● **Work required**:
Scan the records for the word "issues". Copy each line that includes it.

(Stored data)
—————

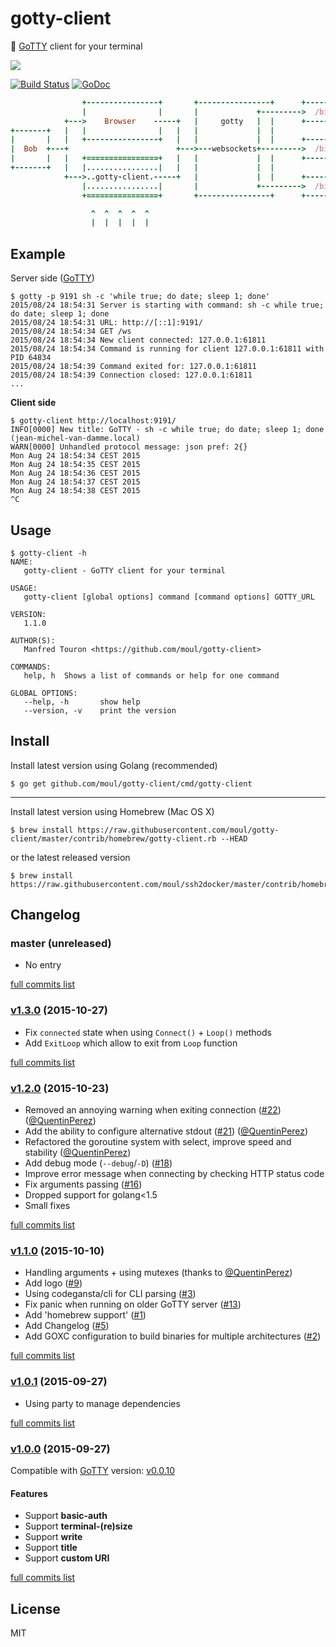 # gotty-client
:wrench: [GoTTY](https://github.com/yudai/gotty) client for your terminal

![](https://raw.githubusercontent.com/moul/gotty-client/master/resources/gotty-client.png)

[![Build Status](https://travis-ci.org/moul/gotty-client.svg?branch=master)](https://travis-ci.org/moul/gotty-client)
[![GoDoc](https://godoc.org/github.com/moul/gotty-client?status.svg)](https://godoc.org/github.com/moul/gotty-client)

```ruby
                +----------------+       +----------------+      +-------------+
                |                |       |             +--------->  /bin/bash  |
            +--->    Browser    -----+   |     gotty   |  |      +-------------+
+-------+   |   |                |   |   |             |  |
|       |   |   +----------------+   |   |             |  |      +-------------+
|  Bob  +---+                        +--->---websockets+--------->  /bin/bash  |
|       |   |   +================+   |   |             |  |      +-------------+
+-------+   |   |................|   |   |             |  |
            +--->..gotty-client.-----+   |             |  |      +-------------+
                |................|       |             +--------->  /bin/bash  |
                +================+       +----------------+      +-------------+

                  ^  ^  ^  ^  ^
                  |  |  |  |  |
```

## Example

Server side ([GoTTY](https://github.com/yudai/gotty))

```console
$ gotty -p 9191 sh -c 'while true; do date; sleep 1; done'
2015/08/24 18:54:31 Server is starting with command: sh -c while true; do date; sleep 1; done
2015/08/24 18:54:31 URL: http://[::1]:9191/
2015/08/24 18:54:34 GET /ws
2015/08/24 18:54:34 New client connected: 127.0.0.1:61811
2015/08/24 18:54:34 Command is running for client 127.0.0.1:61811 with PID 64834
2015/08/24 18:54:39 Command exited for: 127.0.0.1:61811
2015/08/24 18:54:39 Connection closed: 127.0.0.1:61811
...
```

**Client side**

```console
$ gotty-client http://localhost:9191/
INFO[0000] New title: GoTTY - sh -c while true; do date; sleep 1; done (jean-michel-van-damme.local)
WARN[0000] Unhandled protocol message: json pref: 2{}
Mon Aug 24 18:54:34 CEST 2015
Mon Aug 24 18:54:35 CEST 2015
Mon Aug 24 18:54:36 CEST 2015
Mon Aug 24 18:54:37 CEST 2015
Mon Aug 24 18:54:38 CEST 2015
^C
```

## Usage

```console
$ gotty-client -h
NAME:
   gotty-client - GoTTY client for your terminal

USAGE:
   gotty-client [global options] command [command options] GOTTY_URL

VERSION:
   1.1.0

AUTHOR(S):
   Manfred Touron <https://github.com/moul/gotty-client>

COMMANDS:
   help, h	Shows a list of commands or help for one command

GLOBAL OPTIONS:
   --help, -h		show help
   --version, -v	print the version
```

## Install

Install latest version using Golang (recommended)

```console
$ go get github.com/moul/gotty-client/cmd/gotty-client
```

---

Install latest version using Homebrew (Mac OS X)

```console
$ brew install https://raw.githubusercontent.com/moul/gotty-client/master/contrib/homebrew/gotty-client.rb --HEAD
```

or the latest released version

```console
$ brew install https://raw.githubusercontent.com/moul/ssh2docker/master/contrib/homebrew/assh.rb
```

## Changelog

### master (unreleased)

* No entry

[full commits list](https://github.com/moul/gotty-client/compare/v1.3.0...master)

### [v1.3.0](https://github.com/moul/gotty-client/releases/tag/v1.3.0) (2015-10-27)

* Fix `connected` state when using `Connect()` + `Loop()` methods
* Add `ExitLoop` which allow to exit from `Loop` function

[full commits list](https://github.com/moul/gotty-client/compare/v1.2.0...v1.3.0)

### [v1.2.0](https://github.com/moul/gotty-client/releases/tag/v1.2.0) (2015-10-23)

* Removed an annoying warning when exiting connection ([#22](https://github.com/moul/gotty-client/issues/22)) ([@QuentinPerez](https://github.com/QuentinPerez))
* Add the ability to configure alternative stdout ([#21](https://github.com/moul/gotty-client/issues/21)) ([@QuentinPerez](https://github.com/QuentinPerez))
* Refactored the goroutine system with select, improve speed and stability ([@QuentinPerez](https://github.com/QuentinPerez))
* Add debug mode (`--debug`/`-D`) ([#18](https://github.com/moul/gotty-client/issues/18))
* Improve error message when connecting by checking HTTP status code
* Fix arguments passing ([#16](https://github.com/moul/gotty-client/issues/16))
* Dropped support for golang<1.5
* Small fixes

[full commits list](https://github.com/moul/gotty-client/compare/v1.1.0...v1.2.0)

### [v1.1.0](https://github.com/moul/gotty-client/releases/tag/v1.1.0) (2015-10-10)

* Handling arguments + using mutexes (thanks to [@QuentinPerez](https://github.com/QuentinPerez))
* Add logo ([#9](https://github.com/moul/gotty-client/issues/9))
* Using codegansta/cli for CLI parsing ([#3](https://github.com/moul/gotty-client/issues/3))
* Fix panic when running on older GoTTY server ([#13](https://github.com/moul/gotty-client/issues/13))
* Add 'homebrew support' ([#1](https://github.com/moul/gotty-client/issues/1))
* Add Changelog ([#5](https://github.com/moul/gotty-client/issues/5))
* Add GOXC configuration to build binaries for multiple architectures ([#2](https://github.com/moul/gotty-client/issues/2))

[full commits list](https://github.com/moul/gotty-client/compare/v1.0.1...v1.1.0)

### [v1.0.1](https://github.com/moul/gotty-client/releases/tag/v1.0.1) (2015-09-27)

* Using party to manage dependencies

[full commits list](https://github.com/moul/gotty-client/compare/v1.0.0...v1.0.1)

### [v1.0.0](https://github.com/moul/gotty-client/releases/tag/v1.0.0) (2015-09-27)

Compatible with [GoTTY](https://github.com/yudai/gotty) version: [v0.0.10](https://github.com/yudai/gotty/releases/tag/v0.0.10)

#### Features

* Support **basic-auth**
* Support **terminal-(re)size**
* Support **write**
* Support **title**
* Support **custom URI**

[full commits list](https://github.com/moul/gotty-client/compare/cf0c1146c7ce20fe0bd65764c13253bc575cd43a...v1.0.0)

## License

MIT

—————

● **Solution for this problem**:
* Removed an annoying warning when exiting connection ([#22](https://github.com/moul/gotty-client/issues/22)) ([@QuentinPerez](https://github.com/QuentinPerez))
* Add the ability to configure alternative stdout ([#21](https://github.com/moul/gotty-client/issues/21)) ([@QuentinPerez](https://github.com/QuentinPerez))
* Add debug mode (`--debug`/`-D`) ([#18](https://github.com/moul/gotty-client/issues/18))
* Fix arguments passing ([#16](https://github.com/moul/gotty-client/issues/16))
* Add logo ([#9](https://github.com/moul/gotty-client/issues/9))
* Using codegansta/cli for CLI parsing ([#3](https://github.com/moul/gotty-client/issues/3))
* Fix panic when running on older GoTTY server ([#13](https://github.com/moul/gotty-client/issues/13))
* Add 'homebrew support' ([#1](https://github.com/moul/gotty-client/issues/1))
* Add Changelog ([#5](https://github.com/moul/gotty-client/issues/5))
* Add GOXC configuration to build binaries for multiple architectures ([#2](https://github.com/moul/gotty-client/issues/2))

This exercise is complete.